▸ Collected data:
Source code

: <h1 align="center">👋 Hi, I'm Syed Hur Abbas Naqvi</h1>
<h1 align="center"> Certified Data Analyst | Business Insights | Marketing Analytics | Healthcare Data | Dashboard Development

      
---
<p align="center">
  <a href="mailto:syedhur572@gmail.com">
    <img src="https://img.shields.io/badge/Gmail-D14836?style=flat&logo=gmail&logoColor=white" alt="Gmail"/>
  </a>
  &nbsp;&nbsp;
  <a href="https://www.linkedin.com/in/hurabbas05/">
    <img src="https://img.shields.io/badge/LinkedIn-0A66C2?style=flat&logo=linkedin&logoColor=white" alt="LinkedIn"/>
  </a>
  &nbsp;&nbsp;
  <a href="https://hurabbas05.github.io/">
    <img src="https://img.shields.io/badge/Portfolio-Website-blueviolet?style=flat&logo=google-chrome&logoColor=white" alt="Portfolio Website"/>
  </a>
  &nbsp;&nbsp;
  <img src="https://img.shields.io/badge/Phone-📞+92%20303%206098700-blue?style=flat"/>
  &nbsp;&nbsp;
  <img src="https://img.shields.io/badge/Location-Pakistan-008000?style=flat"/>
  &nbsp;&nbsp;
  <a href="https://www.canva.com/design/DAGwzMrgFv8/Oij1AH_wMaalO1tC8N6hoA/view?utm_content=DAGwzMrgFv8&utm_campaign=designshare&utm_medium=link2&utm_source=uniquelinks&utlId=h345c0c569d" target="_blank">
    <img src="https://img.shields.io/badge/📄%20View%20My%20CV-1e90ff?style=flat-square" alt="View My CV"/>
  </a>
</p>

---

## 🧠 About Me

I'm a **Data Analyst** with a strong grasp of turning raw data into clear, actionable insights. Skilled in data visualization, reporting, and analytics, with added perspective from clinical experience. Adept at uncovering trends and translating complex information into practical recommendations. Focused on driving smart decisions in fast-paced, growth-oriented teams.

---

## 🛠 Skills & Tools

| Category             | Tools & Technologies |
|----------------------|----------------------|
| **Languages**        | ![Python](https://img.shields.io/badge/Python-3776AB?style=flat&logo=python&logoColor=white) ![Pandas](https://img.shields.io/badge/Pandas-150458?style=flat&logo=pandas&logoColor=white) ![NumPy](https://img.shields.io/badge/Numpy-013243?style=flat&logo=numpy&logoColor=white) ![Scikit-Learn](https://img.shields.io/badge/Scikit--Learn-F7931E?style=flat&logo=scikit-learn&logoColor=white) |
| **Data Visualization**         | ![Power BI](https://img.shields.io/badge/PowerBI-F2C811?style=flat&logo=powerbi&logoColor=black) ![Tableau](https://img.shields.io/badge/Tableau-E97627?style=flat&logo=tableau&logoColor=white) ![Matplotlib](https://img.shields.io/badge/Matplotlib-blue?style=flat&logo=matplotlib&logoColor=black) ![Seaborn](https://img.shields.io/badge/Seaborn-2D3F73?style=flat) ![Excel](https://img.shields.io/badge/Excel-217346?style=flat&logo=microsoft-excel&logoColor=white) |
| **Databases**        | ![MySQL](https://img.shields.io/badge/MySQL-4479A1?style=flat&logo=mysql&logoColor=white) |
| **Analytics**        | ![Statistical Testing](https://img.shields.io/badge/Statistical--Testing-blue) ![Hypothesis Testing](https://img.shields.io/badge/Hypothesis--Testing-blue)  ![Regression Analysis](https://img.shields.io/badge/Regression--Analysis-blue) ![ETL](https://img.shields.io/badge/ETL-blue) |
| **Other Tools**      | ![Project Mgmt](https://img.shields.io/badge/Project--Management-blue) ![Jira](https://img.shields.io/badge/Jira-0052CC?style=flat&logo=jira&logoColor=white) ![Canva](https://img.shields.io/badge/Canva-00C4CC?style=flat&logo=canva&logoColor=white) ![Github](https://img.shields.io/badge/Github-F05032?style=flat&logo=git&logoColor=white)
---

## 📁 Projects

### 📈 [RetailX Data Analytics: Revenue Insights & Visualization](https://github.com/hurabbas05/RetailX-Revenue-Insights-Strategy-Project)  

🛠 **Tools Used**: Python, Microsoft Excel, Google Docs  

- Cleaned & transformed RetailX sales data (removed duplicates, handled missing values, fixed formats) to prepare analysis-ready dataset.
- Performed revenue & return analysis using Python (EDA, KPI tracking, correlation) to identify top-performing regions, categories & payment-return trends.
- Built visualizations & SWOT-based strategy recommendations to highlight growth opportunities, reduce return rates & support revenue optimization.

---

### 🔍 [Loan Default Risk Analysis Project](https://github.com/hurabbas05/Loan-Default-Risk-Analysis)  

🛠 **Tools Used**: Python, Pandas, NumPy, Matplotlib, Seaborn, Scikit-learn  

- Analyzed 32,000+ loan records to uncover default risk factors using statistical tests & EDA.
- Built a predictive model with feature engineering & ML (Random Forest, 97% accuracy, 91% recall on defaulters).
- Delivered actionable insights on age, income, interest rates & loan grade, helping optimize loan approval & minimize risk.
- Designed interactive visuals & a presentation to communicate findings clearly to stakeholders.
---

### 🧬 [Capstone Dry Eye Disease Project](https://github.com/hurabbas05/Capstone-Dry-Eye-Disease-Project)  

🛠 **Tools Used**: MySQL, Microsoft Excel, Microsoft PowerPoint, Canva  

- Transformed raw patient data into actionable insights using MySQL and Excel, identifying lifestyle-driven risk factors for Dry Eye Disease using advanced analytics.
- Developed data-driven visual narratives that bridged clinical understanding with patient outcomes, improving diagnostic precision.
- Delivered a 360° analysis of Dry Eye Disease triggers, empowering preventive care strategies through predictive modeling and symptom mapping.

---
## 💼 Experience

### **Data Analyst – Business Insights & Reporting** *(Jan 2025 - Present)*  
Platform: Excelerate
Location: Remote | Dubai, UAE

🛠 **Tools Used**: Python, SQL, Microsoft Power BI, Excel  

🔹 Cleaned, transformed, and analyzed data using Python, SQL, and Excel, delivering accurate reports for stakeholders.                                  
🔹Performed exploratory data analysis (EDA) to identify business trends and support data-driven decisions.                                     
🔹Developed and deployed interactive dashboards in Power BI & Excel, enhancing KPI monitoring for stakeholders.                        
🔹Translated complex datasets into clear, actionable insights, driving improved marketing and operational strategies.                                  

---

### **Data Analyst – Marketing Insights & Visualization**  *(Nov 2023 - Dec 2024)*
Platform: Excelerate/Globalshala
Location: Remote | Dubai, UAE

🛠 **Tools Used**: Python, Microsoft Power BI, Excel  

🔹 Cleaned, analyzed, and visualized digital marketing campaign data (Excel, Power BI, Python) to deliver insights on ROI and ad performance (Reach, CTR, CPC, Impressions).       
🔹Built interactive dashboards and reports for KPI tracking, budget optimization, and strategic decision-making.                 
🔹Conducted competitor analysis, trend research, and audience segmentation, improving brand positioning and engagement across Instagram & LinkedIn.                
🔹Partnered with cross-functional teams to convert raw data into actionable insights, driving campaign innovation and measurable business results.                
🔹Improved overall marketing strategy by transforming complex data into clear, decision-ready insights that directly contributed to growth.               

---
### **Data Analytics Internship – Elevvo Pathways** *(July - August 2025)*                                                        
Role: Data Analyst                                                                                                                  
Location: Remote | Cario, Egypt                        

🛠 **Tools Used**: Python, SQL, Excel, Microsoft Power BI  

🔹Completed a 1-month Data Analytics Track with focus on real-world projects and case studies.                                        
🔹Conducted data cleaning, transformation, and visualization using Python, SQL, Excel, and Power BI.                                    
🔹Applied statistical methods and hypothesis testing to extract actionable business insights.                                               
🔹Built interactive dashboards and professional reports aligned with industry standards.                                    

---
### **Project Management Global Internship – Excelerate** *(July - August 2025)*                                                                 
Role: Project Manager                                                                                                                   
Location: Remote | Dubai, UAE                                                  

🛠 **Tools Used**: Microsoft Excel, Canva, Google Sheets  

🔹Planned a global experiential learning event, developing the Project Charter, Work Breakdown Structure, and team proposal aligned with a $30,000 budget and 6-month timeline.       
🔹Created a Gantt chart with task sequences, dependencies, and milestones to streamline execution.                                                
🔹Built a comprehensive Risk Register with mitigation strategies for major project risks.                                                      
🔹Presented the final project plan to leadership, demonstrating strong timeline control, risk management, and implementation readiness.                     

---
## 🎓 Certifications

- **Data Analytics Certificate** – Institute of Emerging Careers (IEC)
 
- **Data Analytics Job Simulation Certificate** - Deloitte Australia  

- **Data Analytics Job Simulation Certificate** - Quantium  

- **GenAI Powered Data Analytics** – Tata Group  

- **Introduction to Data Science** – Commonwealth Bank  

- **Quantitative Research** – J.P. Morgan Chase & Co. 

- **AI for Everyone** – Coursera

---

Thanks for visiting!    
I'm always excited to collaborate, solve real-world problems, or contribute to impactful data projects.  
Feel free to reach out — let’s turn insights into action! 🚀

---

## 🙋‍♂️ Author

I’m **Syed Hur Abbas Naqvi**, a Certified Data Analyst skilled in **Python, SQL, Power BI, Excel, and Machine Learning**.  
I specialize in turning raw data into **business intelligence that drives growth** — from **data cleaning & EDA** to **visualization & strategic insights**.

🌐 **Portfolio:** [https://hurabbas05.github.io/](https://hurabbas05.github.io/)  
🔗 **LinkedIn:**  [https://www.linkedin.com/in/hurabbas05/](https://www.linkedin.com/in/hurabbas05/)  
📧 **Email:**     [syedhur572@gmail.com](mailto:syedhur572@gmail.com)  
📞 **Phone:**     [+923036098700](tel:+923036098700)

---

---

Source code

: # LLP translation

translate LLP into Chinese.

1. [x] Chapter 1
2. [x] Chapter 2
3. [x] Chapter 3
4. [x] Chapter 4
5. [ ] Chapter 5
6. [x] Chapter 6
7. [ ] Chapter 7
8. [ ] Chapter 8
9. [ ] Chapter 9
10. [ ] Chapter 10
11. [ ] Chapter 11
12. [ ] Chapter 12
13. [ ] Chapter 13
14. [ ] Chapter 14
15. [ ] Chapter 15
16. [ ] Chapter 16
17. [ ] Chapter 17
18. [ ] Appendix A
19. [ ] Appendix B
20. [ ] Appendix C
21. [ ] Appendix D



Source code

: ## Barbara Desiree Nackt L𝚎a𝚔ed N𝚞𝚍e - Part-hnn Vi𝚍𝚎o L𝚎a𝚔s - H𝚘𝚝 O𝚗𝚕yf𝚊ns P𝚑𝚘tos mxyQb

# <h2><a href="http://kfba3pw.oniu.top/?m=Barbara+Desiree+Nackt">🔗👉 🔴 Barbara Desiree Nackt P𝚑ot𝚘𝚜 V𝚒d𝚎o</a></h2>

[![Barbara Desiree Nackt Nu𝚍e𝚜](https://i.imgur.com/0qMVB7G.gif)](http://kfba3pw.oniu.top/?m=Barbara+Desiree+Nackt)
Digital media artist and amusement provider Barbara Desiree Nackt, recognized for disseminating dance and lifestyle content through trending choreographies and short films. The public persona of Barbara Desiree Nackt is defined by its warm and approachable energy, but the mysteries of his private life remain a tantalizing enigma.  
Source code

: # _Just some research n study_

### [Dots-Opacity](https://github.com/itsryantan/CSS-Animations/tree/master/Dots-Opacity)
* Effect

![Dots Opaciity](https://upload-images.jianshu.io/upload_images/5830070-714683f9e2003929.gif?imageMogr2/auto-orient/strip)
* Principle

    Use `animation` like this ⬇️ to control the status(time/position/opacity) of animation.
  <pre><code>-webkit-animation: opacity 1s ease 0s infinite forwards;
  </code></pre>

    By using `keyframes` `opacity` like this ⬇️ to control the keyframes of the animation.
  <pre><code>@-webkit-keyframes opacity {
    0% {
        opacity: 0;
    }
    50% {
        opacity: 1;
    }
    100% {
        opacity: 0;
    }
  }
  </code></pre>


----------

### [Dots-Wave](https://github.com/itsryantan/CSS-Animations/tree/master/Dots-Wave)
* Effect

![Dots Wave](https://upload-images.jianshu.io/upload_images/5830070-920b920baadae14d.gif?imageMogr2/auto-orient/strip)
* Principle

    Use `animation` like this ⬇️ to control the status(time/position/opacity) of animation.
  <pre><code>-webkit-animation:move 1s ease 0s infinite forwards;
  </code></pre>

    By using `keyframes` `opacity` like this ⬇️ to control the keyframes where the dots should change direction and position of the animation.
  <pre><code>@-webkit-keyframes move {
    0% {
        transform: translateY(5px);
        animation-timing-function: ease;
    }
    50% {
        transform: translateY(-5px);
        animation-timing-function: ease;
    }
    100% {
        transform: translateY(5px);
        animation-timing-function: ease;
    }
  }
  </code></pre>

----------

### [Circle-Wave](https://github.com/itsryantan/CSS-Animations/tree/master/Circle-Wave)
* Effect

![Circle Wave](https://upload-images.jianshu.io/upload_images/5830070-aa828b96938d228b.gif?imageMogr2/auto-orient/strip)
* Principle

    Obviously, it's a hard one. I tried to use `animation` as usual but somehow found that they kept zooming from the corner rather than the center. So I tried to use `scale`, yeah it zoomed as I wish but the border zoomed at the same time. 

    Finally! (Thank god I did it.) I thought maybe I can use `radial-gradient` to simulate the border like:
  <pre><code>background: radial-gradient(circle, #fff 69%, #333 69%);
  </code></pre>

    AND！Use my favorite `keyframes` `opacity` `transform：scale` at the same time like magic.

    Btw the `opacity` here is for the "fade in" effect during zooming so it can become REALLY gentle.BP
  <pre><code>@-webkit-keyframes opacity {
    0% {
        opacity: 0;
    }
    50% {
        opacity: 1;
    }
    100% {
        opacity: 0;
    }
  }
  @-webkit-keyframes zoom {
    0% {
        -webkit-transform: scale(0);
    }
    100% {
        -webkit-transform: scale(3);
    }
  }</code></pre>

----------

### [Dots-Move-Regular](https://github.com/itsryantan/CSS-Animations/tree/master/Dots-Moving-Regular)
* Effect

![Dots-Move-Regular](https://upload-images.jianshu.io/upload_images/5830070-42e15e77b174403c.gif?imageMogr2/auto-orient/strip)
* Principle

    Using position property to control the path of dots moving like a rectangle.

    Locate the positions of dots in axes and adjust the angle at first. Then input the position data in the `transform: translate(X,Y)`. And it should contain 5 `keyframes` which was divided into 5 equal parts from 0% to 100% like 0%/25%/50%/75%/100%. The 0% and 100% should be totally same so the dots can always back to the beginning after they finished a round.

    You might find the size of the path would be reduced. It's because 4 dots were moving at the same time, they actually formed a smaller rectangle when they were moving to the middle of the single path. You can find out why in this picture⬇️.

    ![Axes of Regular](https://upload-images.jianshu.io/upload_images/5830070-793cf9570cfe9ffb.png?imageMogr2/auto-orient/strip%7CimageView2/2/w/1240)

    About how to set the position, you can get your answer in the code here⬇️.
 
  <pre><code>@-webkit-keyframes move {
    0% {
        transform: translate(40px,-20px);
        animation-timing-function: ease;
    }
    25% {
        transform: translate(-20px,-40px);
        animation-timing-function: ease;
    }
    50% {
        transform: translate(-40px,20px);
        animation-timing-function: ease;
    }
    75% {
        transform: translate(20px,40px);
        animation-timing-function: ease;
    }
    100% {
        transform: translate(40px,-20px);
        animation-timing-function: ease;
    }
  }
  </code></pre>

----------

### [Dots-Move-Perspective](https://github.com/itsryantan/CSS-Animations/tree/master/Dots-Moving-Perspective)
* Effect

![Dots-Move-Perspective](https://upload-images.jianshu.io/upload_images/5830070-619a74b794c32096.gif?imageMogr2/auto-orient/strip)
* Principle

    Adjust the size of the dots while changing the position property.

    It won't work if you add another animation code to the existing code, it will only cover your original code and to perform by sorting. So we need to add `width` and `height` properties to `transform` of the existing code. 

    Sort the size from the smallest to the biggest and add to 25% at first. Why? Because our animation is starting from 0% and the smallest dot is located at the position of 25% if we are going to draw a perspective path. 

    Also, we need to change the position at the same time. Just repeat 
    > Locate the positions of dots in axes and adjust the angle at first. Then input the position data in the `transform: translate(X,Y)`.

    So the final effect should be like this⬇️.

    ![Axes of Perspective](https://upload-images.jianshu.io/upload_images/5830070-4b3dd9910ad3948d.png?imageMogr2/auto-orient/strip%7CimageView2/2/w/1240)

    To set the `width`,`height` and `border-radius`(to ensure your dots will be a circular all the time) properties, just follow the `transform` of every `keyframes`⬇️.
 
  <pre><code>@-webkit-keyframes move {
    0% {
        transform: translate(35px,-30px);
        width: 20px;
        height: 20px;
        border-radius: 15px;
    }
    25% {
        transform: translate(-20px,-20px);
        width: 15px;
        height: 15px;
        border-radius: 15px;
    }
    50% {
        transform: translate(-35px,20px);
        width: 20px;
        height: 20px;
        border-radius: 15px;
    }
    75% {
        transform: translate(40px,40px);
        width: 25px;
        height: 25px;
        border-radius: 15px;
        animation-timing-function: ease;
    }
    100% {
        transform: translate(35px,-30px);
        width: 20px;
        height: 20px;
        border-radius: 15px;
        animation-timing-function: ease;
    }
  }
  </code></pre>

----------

* * *

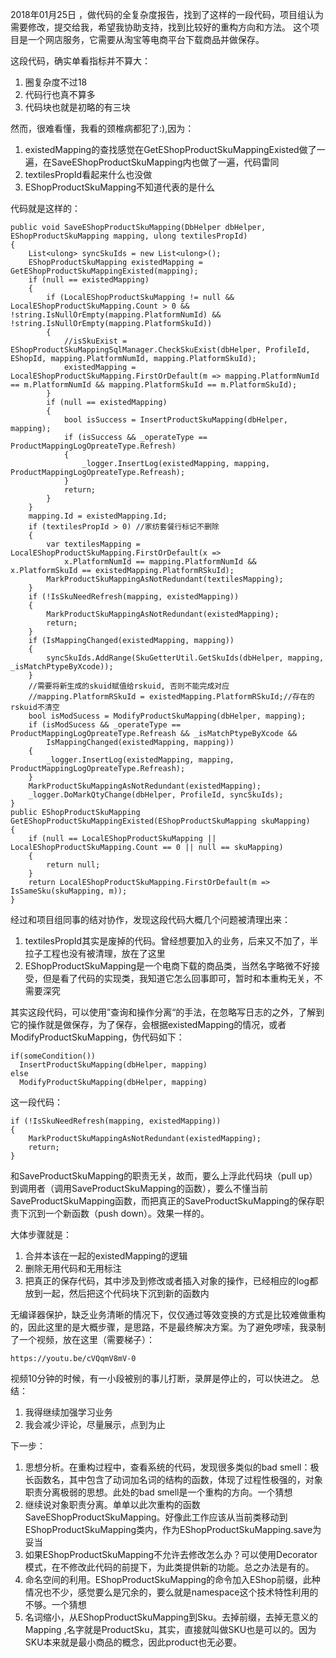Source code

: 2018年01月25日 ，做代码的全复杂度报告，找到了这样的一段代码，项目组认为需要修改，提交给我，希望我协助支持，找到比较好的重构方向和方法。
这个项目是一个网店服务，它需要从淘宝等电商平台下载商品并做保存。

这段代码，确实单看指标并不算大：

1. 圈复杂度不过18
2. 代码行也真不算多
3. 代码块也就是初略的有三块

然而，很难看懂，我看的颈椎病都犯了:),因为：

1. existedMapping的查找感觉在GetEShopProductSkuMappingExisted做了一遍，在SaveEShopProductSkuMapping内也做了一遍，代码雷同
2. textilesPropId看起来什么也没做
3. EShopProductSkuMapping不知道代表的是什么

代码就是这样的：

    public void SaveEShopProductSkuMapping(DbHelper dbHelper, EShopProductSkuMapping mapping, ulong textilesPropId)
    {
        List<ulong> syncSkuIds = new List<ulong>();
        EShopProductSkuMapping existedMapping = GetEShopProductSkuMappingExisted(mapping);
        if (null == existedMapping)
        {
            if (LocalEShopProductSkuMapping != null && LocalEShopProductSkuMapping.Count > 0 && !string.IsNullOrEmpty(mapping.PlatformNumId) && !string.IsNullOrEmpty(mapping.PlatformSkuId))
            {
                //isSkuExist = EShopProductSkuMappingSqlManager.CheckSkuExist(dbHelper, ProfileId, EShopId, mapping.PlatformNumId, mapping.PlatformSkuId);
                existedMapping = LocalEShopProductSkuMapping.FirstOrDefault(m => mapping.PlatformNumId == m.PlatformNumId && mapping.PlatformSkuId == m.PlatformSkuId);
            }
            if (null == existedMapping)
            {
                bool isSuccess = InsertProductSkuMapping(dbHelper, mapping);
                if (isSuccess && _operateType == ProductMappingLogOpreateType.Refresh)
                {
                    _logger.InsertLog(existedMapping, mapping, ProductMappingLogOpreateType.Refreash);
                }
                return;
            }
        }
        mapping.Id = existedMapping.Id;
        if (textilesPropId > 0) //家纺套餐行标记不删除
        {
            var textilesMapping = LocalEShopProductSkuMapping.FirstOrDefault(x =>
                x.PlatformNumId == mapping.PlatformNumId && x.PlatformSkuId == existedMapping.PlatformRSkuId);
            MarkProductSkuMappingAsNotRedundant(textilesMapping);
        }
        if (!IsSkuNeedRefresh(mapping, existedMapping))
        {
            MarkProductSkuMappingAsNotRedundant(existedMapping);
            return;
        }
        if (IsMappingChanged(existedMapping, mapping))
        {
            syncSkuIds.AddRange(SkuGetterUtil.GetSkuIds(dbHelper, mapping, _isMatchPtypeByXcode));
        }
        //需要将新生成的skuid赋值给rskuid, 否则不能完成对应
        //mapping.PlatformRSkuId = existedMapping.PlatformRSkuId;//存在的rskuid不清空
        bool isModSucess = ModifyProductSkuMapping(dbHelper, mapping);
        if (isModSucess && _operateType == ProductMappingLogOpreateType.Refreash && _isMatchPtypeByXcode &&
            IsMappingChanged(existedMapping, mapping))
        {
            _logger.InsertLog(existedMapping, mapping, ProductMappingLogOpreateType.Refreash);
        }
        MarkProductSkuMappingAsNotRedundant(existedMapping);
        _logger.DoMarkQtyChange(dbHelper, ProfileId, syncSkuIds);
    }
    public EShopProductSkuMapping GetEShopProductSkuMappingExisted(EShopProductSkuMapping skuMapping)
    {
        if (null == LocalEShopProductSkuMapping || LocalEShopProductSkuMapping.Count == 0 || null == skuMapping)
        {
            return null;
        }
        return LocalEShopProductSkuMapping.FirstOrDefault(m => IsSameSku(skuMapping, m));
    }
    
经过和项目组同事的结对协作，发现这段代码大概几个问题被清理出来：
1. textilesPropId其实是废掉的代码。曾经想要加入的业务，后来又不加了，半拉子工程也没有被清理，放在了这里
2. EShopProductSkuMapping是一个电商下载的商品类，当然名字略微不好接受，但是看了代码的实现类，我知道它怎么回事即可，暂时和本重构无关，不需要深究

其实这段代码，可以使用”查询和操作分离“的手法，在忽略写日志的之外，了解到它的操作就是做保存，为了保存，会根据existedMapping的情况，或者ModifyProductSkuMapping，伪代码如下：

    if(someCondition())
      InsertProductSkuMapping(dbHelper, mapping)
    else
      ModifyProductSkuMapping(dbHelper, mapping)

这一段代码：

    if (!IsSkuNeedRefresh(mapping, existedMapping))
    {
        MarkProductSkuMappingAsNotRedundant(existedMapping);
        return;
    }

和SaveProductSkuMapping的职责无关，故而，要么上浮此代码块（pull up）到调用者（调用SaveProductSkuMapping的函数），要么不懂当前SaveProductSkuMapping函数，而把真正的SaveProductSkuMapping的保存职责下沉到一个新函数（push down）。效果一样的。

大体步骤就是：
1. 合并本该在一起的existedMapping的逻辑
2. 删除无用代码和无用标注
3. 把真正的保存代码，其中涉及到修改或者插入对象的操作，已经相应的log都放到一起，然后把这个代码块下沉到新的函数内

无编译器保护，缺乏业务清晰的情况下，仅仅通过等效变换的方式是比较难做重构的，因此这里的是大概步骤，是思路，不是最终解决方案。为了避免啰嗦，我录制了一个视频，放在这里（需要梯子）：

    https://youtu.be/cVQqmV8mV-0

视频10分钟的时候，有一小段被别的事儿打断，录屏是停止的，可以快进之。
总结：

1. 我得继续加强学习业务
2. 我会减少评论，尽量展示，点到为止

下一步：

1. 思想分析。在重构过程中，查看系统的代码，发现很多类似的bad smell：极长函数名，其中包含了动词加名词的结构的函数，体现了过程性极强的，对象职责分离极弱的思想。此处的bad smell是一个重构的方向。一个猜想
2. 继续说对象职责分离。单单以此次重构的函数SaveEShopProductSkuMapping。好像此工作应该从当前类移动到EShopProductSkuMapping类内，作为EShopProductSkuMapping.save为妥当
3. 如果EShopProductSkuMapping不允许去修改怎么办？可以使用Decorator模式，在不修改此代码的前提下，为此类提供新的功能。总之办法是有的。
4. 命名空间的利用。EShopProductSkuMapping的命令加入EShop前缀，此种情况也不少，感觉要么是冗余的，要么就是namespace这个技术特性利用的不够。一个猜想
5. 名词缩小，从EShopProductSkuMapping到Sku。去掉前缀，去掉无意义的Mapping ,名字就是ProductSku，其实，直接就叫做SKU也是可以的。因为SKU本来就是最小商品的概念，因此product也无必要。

▸ YOUR OBJECTIVE: Collect every line from the records above that contains the word "Performed".

▸ THE ANSWER:
- Performed revenue & return analysis using Python (EDA, KPI tracking, correlation) to identify top-performing regions, categories & payment-return trends.
🔹Performed exploratory data analysis (EDA) to identify business trends and support data-driven decisions.                                     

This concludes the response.